Periodic Table Trends Melting & Boiling Point

1. Periodic Table TrendsMelting & Boiling Point

2. Melting point(K): Definition The temperature at which the crystal lattice of a solid collapses and solid is converted to liquid.

3. Melting point: Trends Down the Groups Main Group Metals- Melting point generally decreases as it goes down the group. Non-metals- Melting point generally increases as it goes down the group. Transition Metals- Melting point generally increases as it goes down the group. Metalloids- melting point generally decreases as it goes down diagonally (along the "staircase")  Melting Point: Trends Across the Period Excluding metalloids, melting point generally increases until group 6 and then decreases as you continue across the period.

4. Boiling Point(K): Definition The temperature at which the vapor pressure of a liquid is equal to the external pressure on the liquid.

5. Boiling Point: Trends Down the Groups Main Group Metals- Boiling point generally decreases as it goes down the group. Non-metals- Boiling point generally increases as it goes down the group. Transition Metals- Boiling point generally increases as it goes down the group. Metalloids- Boiling point generally decreases as it goes down diagonally (along the "staircase")  Boiling Point: Trends Across the Period Excluding metalloids, the boiling point generally increases until group 5 (middle of transition metals) and then decreases as you continue across the period.

6. Explanation of Melting and Boiling Point Trends Across a Period High Z* (effective nuclear charge) means higher intermolecular forces within the atom. When there is the same amount of core electrons shielding an increasing positive charge of the nucleus from the outermost electrons, less energy is required to overcome weak attractive forces on the outermost electrons. Therefore, as a general rule, as Z* increases, melting & boiling point increases. Z* increases across a period because you add more protons (stronger positive charge) and more outer-shell electrons, but no additional core electrons. Also, there are stronger metallic bonds in the middle of a period (for example carbon and transition metals). The more bonds there are, the more energy is required to break them.

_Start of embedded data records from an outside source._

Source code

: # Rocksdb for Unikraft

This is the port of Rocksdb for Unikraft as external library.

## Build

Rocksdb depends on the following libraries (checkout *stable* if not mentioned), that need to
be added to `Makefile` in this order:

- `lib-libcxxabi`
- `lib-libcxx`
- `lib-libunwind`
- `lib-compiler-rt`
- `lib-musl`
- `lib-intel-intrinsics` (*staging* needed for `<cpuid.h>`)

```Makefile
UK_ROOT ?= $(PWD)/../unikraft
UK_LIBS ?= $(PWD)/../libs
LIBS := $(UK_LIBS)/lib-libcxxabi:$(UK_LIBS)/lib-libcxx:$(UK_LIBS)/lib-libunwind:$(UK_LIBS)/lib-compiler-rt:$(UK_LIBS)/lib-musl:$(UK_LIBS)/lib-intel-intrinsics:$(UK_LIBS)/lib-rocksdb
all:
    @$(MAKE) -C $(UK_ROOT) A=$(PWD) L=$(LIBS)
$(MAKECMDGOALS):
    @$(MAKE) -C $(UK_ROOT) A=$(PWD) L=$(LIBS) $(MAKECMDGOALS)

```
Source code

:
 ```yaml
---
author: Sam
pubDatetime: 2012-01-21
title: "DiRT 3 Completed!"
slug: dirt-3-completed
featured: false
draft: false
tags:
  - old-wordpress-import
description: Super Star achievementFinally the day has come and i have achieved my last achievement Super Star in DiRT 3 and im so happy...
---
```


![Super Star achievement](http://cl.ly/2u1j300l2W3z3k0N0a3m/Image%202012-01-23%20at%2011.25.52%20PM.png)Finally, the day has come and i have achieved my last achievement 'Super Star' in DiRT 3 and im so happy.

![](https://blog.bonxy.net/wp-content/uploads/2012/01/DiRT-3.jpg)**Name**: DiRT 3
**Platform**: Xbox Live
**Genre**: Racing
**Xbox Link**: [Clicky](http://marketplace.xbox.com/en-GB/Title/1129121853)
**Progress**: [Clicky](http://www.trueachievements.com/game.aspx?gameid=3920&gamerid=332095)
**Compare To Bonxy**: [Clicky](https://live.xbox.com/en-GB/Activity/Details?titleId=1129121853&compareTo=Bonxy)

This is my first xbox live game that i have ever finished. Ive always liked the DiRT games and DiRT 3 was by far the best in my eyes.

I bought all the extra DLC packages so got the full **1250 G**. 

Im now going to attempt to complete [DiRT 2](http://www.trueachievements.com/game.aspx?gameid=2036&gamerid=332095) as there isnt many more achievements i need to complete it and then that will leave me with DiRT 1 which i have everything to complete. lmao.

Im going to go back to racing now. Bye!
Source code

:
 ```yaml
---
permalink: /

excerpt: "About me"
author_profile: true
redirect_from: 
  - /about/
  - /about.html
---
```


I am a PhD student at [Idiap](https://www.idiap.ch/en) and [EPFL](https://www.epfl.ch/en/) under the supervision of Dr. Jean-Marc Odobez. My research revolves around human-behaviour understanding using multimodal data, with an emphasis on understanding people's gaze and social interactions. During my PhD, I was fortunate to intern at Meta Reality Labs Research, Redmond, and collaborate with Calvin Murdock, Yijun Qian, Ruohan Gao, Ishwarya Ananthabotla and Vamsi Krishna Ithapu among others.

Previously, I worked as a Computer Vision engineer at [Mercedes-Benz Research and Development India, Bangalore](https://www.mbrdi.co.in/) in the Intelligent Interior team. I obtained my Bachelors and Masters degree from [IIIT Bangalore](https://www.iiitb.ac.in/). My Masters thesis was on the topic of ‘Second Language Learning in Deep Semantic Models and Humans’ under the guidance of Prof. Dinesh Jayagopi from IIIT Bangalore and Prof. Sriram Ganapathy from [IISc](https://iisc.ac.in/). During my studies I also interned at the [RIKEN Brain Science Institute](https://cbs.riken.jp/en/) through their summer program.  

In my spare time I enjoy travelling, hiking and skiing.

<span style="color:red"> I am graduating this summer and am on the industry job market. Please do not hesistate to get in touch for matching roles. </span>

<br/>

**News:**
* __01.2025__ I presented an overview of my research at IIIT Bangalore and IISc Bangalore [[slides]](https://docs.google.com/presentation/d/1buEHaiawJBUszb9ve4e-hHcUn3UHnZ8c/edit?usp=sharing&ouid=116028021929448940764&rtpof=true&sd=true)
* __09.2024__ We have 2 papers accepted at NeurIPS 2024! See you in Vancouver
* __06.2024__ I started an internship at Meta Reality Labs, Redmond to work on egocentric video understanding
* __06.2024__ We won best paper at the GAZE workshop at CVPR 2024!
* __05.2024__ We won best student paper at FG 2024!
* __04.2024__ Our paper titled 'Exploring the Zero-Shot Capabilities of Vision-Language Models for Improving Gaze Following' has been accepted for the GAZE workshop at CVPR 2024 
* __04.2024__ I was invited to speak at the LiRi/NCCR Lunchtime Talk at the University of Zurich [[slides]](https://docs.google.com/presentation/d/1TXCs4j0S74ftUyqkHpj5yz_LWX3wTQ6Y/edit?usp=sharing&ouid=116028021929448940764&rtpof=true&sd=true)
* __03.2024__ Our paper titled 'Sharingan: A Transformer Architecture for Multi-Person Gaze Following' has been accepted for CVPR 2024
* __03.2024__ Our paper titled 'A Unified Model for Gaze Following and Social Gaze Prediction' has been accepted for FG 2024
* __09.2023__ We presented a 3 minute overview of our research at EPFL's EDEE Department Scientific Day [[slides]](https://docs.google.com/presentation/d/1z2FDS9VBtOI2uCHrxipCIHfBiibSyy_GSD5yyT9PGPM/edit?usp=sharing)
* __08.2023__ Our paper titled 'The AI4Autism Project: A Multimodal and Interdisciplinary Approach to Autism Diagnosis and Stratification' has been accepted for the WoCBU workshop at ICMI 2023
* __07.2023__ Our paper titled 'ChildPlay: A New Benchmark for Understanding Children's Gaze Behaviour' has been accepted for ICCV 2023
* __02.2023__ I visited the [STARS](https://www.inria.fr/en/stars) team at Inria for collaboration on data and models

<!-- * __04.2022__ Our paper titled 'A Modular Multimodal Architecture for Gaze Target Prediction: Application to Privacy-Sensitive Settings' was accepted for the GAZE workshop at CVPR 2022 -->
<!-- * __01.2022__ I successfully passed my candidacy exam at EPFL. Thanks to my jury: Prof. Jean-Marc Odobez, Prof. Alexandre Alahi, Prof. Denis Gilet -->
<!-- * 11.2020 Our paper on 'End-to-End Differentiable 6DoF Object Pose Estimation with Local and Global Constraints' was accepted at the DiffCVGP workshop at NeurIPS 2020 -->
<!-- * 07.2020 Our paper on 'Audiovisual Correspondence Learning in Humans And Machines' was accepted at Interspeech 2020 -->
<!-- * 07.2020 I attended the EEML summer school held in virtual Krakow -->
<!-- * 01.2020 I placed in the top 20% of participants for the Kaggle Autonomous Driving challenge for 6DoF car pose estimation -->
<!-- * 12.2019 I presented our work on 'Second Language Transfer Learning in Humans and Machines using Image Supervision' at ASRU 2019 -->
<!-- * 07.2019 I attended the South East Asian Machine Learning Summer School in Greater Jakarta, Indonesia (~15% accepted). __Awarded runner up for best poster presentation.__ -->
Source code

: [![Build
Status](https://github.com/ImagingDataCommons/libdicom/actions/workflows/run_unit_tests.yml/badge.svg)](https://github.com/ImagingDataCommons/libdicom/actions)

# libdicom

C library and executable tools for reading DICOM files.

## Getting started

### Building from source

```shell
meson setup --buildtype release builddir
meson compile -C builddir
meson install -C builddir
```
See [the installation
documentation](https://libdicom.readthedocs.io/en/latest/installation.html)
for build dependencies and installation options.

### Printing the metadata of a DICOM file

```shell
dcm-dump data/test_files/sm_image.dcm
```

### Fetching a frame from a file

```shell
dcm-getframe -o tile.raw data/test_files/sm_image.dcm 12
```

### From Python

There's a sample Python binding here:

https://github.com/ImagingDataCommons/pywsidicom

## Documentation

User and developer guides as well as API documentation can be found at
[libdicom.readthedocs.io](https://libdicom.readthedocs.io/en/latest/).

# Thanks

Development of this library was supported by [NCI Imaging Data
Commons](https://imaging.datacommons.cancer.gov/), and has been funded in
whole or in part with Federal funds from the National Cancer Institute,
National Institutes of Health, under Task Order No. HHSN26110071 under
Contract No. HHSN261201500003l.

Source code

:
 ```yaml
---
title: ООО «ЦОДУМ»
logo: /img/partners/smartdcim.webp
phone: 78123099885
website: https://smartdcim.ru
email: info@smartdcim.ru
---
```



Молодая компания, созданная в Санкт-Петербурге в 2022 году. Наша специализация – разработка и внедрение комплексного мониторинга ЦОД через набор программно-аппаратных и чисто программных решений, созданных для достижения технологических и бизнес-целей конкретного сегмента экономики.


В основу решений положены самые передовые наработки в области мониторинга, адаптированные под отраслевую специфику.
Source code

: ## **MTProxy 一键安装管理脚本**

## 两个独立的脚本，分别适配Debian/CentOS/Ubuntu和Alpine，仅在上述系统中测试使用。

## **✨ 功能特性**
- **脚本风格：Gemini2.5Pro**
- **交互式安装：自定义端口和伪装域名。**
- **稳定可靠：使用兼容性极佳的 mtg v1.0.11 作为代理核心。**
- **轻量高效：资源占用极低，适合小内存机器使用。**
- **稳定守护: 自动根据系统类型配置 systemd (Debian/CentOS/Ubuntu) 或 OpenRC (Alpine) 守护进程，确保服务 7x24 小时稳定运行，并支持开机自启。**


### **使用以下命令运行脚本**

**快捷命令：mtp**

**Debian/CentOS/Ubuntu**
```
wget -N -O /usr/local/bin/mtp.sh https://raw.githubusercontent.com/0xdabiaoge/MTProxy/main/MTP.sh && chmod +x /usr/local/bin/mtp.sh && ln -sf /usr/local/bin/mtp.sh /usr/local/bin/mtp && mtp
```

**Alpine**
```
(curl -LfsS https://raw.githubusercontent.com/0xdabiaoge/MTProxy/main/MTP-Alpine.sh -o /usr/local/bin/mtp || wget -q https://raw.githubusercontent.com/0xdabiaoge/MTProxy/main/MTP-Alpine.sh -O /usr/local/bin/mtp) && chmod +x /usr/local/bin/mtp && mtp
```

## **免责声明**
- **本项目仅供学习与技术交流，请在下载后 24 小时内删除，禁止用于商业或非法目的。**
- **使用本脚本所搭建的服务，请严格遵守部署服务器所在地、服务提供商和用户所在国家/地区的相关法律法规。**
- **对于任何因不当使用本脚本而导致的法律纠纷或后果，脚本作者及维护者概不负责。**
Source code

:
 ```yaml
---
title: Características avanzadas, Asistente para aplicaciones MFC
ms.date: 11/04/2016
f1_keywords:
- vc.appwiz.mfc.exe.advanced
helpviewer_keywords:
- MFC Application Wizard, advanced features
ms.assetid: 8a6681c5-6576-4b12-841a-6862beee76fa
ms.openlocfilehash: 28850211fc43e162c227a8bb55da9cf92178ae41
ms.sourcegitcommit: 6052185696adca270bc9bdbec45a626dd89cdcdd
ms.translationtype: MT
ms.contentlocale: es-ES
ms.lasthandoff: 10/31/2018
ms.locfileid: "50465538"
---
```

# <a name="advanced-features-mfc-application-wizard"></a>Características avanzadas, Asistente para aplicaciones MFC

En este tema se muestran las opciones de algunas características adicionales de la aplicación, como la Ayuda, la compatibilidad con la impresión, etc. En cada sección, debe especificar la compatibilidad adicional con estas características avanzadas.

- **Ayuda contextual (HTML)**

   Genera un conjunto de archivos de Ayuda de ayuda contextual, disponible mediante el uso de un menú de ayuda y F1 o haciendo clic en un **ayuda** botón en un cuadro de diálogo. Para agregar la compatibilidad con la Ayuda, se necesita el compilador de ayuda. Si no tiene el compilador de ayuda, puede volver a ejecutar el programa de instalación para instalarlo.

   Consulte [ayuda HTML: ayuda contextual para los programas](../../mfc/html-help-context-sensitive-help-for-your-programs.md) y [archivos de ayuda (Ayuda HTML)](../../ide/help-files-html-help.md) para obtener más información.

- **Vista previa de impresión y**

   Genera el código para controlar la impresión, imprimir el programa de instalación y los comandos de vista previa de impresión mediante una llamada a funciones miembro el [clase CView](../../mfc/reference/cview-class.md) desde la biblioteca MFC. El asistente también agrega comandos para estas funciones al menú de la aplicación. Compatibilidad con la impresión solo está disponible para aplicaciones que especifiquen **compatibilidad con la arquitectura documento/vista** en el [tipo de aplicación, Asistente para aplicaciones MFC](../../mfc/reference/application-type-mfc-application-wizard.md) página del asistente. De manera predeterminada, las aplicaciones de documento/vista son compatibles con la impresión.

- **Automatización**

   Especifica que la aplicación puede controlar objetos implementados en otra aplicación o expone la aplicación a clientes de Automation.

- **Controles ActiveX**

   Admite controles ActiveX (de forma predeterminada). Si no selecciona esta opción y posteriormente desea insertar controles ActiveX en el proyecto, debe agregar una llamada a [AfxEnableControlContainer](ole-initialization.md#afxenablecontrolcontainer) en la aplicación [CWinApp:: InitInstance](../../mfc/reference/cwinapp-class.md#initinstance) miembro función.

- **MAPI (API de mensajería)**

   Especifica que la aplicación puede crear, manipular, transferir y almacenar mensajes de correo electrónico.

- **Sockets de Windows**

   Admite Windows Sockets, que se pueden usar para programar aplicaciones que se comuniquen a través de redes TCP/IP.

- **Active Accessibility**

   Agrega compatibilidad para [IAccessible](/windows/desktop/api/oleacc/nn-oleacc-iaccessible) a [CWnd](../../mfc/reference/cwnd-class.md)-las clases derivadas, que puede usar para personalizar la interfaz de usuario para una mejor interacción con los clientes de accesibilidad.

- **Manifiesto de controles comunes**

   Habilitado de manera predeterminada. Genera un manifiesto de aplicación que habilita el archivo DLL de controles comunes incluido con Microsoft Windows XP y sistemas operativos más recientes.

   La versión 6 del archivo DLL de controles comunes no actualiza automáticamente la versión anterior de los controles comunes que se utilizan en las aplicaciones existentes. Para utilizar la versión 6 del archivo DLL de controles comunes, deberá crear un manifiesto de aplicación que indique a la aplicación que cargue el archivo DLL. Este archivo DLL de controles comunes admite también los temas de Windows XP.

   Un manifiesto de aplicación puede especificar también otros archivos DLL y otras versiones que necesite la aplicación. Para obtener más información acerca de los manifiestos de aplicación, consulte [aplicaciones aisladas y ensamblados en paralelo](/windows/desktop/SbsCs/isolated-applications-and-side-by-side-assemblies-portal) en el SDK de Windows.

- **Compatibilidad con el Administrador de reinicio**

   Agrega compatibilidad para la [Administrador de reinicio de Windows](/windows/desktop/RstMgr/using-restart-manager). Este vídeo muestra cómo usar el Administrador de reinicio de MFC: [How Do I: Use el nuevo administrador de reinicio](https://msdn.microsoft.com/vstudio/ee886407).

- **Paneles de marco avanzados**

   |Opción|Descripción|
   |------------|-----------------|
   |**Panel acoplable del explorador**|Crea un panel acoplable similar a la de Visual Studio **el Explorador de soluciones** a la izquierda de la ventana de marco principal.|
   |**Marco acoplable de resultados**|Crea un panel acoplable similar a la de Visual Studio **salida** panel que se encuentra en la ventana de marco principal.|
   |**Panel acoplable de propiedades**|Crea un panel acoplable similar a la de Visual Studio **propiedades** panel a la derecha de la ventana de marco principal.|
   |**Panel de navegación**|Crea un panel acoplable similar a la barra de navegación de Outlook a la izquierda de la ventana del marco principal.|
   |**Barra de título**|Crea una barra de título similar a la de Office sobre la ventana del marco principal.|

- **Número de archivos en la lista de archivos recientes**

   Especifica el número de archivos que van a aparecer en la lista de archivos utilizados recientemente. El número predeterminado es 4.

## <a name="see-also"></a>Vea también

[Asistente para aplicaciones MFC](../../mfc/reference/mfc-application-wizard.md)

7. Explanation of Melting and Boiling Points Down a Group For nonmetals: as an atom gets larger (more electrons) Van der Waals forces increase. The more forces there are, the more energy is needed to overcome them. For main group metals: When an atom is larger, it is easier to break its metallic bonds. There are weaker bonds between the outermost electrons of larger atoms because they are increasingly far away from the positively charged nucleus. For transition metals: Metallic bonds are strongest on the bottom and near the middle of the transition metals. Since they're the strongest, they're the hardest to break.

8. Exceptions: Groups 11 and 12-The elements in groups 11 and 12 form intermolecular bonds in the way that elements in groups 1 and 2 form intermolecular bonds. (Groups 11 and 12 are sometimes called groups 1B and 2B) Their melting and boiling points generally decrease as you go down the group. Period 3- Out of phosphorus, sulfur, chlorine, and argon, sulfur has the highest melting and boiling point due to its molecular structure. Phosphorus exists as P4 molecules, sulfur exists as S8 molecules, chlorine exists as Cl2 molecules, and argon exists as Ar. The larger the nonmetal molecule, the stronger the Van der Waals force will be. Therefore, the melting and boiling point of sulfur are higher.